Dans la Grèce antique où l’on se méfiait des oligarchies électives, les dieux choisissaient ceux qui exerceraient les charges publiques, dont celles d’être juges. Je pense mais je suis de mauvaise foi et cynique, que les choix des dieux étaient un peu téléguidés par des puissants inspirés mais pas désintéressés ?  Platon et Aristote étaient contre le procédé des tirés au sort car il ne garantissait pas la compétence et la démocratie directe pouvait conduire à des excès. L’histoire a connu, et encore de nos jours, des gouvernements du peuple. On sait comment cela se termine.  En France on n’a pas oublié les comités de citoyens pendant la révolution de 1789, les jugements sans avocats et sans appel possible. On a cependant conservé des jurés devant la cour d’assises et dans les conseils de prud’homme ne siègent que des juges non professionnels, comme devant le tribunal de commerce. Mais on a mis en place des procédures sévères de sélection pour ceux qui rendent la justice.  On n’a jamais accepté que les juges professionnels -du siège comme du parquet-soient élus comme dans d’autres démocraties. La citoyenneté et la justice sont consubstantielles puisque le juge qui a naturellement comme tout le monde des convictions personnelles, morales, philosophiques, politiques doit les mettre de côté au profit de la règle de droit qui existe, la loi votée après débats publics par le parlement qui est représentatif et légitime. Devons- nous avoir peur des juges ?

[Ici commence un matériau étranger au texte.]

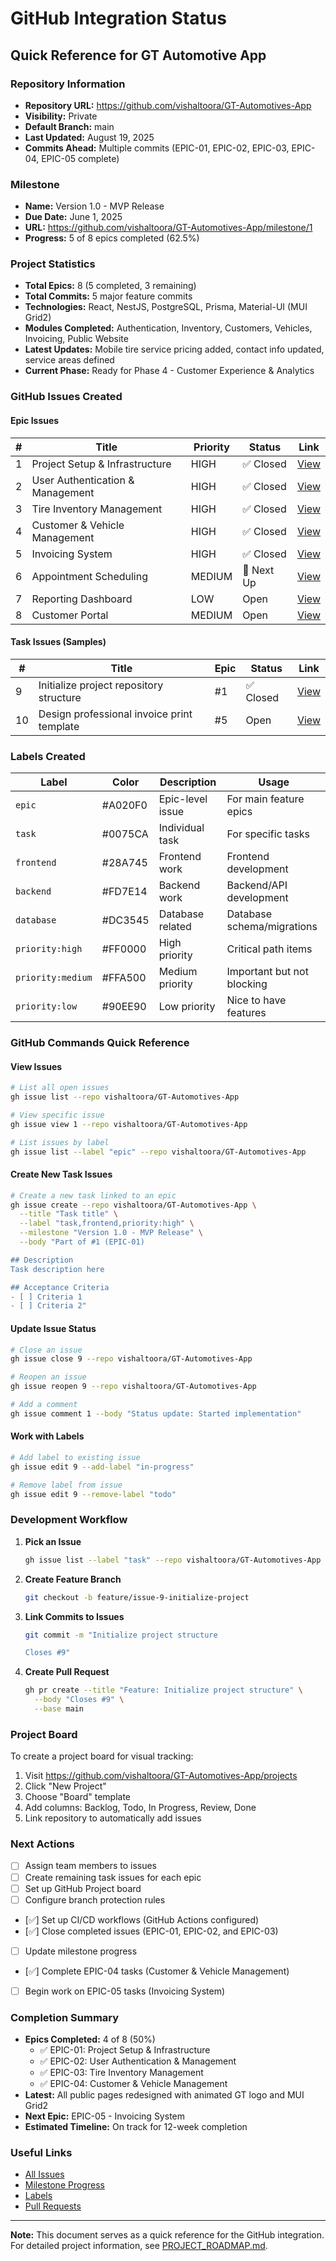 # GitHub Integration Status

## Quick Reference for GT Automotive App

### Repository Information
- **Repository URL:** https://github.com/vishaltoora/GT-Automotives-App
- **Visibility:** Private
- **Default Branch:** main
- **Last Updated:** August 19, 2025
- **Commits Ahead:** Multiple commits (EPIC-01, EPIC-02, EPIC-03, EPIC-04, EPIC-05 complete)

### Milestone
- **Name:** Version 1.0 - MVP Release
- **Due Date:** June 1, 2025
- **URL:** https://github.com/vishaltoora/GT-Automotives-App/milestone/1
- **Progress:** 5 of 8 epics completed (62.5%)

### Project Statistics
- **Total Epics:** 8 (5 completed, 3 remaining)
- **Total Commits:** 5 major feature commits
- **Technologies:** React, NestJS, PostgreSQL, Prisma, Material-UI (MUI Grid2)
- **Modules Completed:** Authentication, Inventory, Customers, Vehicles, Invoicing, Public Website
- **Latest Updates:** Mobile tire service pricing added, contact info updated, service areas defined
- **Current Phase:** Ready for Phase 4 - Customer Experience & Analytics

### GitHub Issues Created

#### Epic Issues
| # | Title | Priority | Status | Link |
|---|-------|----------|--------|------|
| 1 | Project Setup & Infrastructure | HIGH | ✅ Closed | [View](https://github.com/vishaltoora/GT-Automotives-App/issues/1) |
| 2 | User Authentication & Management | HIGH | ✅ Closed | [View](https://github.com/vishaltoora/GT-Automotives-App/issues/2) |
| 3 | Tire Inventory Management | HIGH | ✅ Closed | [View](https://github.com/vishaltoora/GT-Automotives-App/issues/3) |
| 4 | Customer & Vehicle Management | HIGH | ✅ Closed | [View](https://github.com/vishaltoora/GT-Automotives-App/issues/4) |
| 5 | Invoicing System | HIGH | ✅ Closed | [View](https://github.com/vishaltoora/GT-Automotives-App/issues/5) |
| 6 | Appointment Scheduling | MEDIUM | 📅 Next Up | [View](https://github.com/vishaltoora/GT-Automotives-App/issues/6) |
| 7 | Reporting Dashboard | LOW | Open | [View](https://github.com/vishaltoora/GT-Automotives-App/issues/7) |
| 8 | Customer Portal | MEDIUM | Open | [View](https://github.com/vishaltoora/GT-Automotives-App/issues/8) |

#### Task Issues (Samples)
| # | Title | Epic | Status | Link |
|---|-------|------|--------|------|
| 9 | Initialize project repository structure | #1 | ✅ Closed | [View](https://github.com/vishaltoora/GT-Automotives-App/issues/9) |
| 10 | Design professional invoice print template | #5 | Open | [View](https://github.com/vishaltoora/GT-Automotives-App/issues/10) |

### Labels Created
| Label | Color | Description | Usage |
|-------|-------|-------------|-------|
| `epic` | #A020F0 | Epic-level issue | For main feature epics |
| `task` | #0075CA | Individual task | For specific tasks |
| `frontend` | #28A745 | Frontend work | Frontend development |
| `backend` | #FD7E14 | Backend work | Backend/API development |
| `database` | #DC3545 | Database related | Database schema/migrations |
| `priority:high` | #FF0000 | High priority | Critical path items |
| `priority:medium` | #FFA500 | Medium priority | Important but not blocking |
| `priority:low` | #90EE90 | Low priority | Nice to have features |

### GitHub Commands Quick Reference

#### View Issues
```bash
# List all open issues
gh issue list --repo vishaltoora/GT-Automotives-App

# View specific issue
gh issue view 1 --repo vishaltoora/GT-Automotives-App

# List issues by label
gh issue list --label "epic" --repo vishaltoora/GT-Automotives-App
```

#### Create New Task Issues
```bash
# Create a new task linked to an epic
gh issue create --repo vishaltoora/GT-Automotives-App \
  --title "Task title" \
  --label "task,frontend,priority:high" \
  --milestone "Version 1.0 - MVP Release" \
  --body "Part of #1 (EPIC-01)

## Description
Task description here

## Acceptance Criteria
- [ ] Criteria 1
- [ ] Criteria 2"
```

#### Update Issue Status
```bash
# Close an issue
gh issue close 9 --repo vishaltoora/GT-Automotives-App

# Reopen an issue
gh issue reopen 9 --repo vishaltoora/GT-Automotives-App

# Add a comment
gh issue comment 1 --body "Status update: Started implementation"
```

#### Work with Labels
```bash
# Add label to existing issue
gh issue edit 9 --add-label "in-progress"

# Remove label from issue
gh issue edit 9 --remove-label "todo"
```

### Development Workflow

1. **Pick an Issue**
   ```bash
   gh issue list --label "task" --repo vishaltoora/GT-Automotives-App
   ```

2. **Create Feature Branch**
   ```bash
   git checkout -b feature/issue-9-initialize-project
   ```

3. **Link Commits to Issues**
   ```bash
   git commit -m "Initialize project structure

   Closes #9"
   ```

4. **Create Pull Request**
   ```bash
   gh pr create --title "Feature: Initialize project structure" \
     --body "Closes #9" \
     --base main
   ```

### Project Board

To create a project board for visual tracking:

1. Visit https://github.com/vishaltoora/GT-Automotives-App/projects
2. Click "New Project"
3. Choose "Board" template
4. Add columns: Backlog, Todo, In Progress, Review, Done
5. Link repository to automatically add issues

### Next Actions

- [ ] Assign team members to issues
- [ ] Create remaining task issues for each epic
- [ ] Set up GitHub Project board
- [ ] Configure branch protection rules
- [✅] Set up CI/CD workflows (GitHub Actions configured)
- [✅] Close completed issues (EPIC-01, EPIC-02, and EPIC-03)
- [ ] Update milestone progress
- [✅] Complete EPIC-04 tasks (Customer & Vehicle Management)
- [ ] Begin work on EPIC-05 tasks (Invoicing System)

### Completion Summary
- **Epics Completed:** 4 of 8 (50%)
  - ✅ EPIC-01: Project Setup & Infrastructure
  - ✅ EPIC-02: User Authentication & Management
  - ✅ EPIC-03: Tire Inventory Management
  - ✅ EPIC-04: Customer & Vehicle Management
- **Latest:** All public pages redesigned with animated GT logo and MUI Grid2
- **Next Epic:** EPIC-05 - Invoicing System
- **Estimated Timeline:** On track for 12-week completion

### Useful Links

- [All Issues](https://github.com/vishaltoora/GT-Automotives-App/issues)
- [Milestone Progress](https://github.com/vishaltoora/GT-Automotives-App/milestone/1)
- [Labels](https://github.com/vishaltoora/GT-Automotives-App/labels)
- [Pull Requests](https://github.com/vishaltoora/GT-Automotives-App/pulls)

---

**Note:** This document serves as a quick reference for the GitHub integration. For detailed project information, see [PROJECT_ROADMAP.md](PROJECT_ROADMAP.md).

Oui pour celui qui a causé une infraction volontairement ou qui a commis un crime odieux qui bouleverse, ou qui trouble l’ordre public en menaçant gravement le pacte social et les principes républicains. Oui car c’est toujours une épreuve de devoir répondre à des accusations alors qu’on est certain d’avoir raison ou d’être innocent. On ne sort jamais indemne de devoir s’expliquer en public et se faire comprendre.  Mais on peut être vainqueur car l’inexorable n’est inscrit nulle part, et on n’est pas à l’abri de convaincre.

                                                       Agir toujours.

 Mais non pour les autorités publiques qui décident en notre nom et qui doivent avoir le courage de prendre les décisions les plus favorables et efficaces à terme, parfois en déplaisant et en ne cédant pas à l’émotion qui annihile la raison et reste l’écume des vagues. Elles peuvent aussi accélérer et ne seront jamais poursuivies pour un délit de grande vitesse si la nécessité fait loi. En revanche l’immobilisme et la précaution qui paralyse pourront leur être reprochés par les victimes directes ou non de l’inaction ou de la concertation sans fin.   On entend parler tous les jours du délit de mise en danger de la vie d’autrui : cette infraction conduit devant les tribunaux correctionnels voire la cour de justice de la république alors même que le préjudice peut ne pas être avéré.

                                                Dans un Etat de droit.

Dans un Etat de droit personne ne doit avoir peur des juges qui protègent la société et les libertés dont celle de vivre. Tirer prétexte que sa responsabilité juridique peut être engagée pour ne rien faire ou pas assez est misérable, moralement inadmissible, et politiquement sanctionnable. On doit accepter dans toutes ses conséquences ses choix : c’est l’honneur des décideurs publics.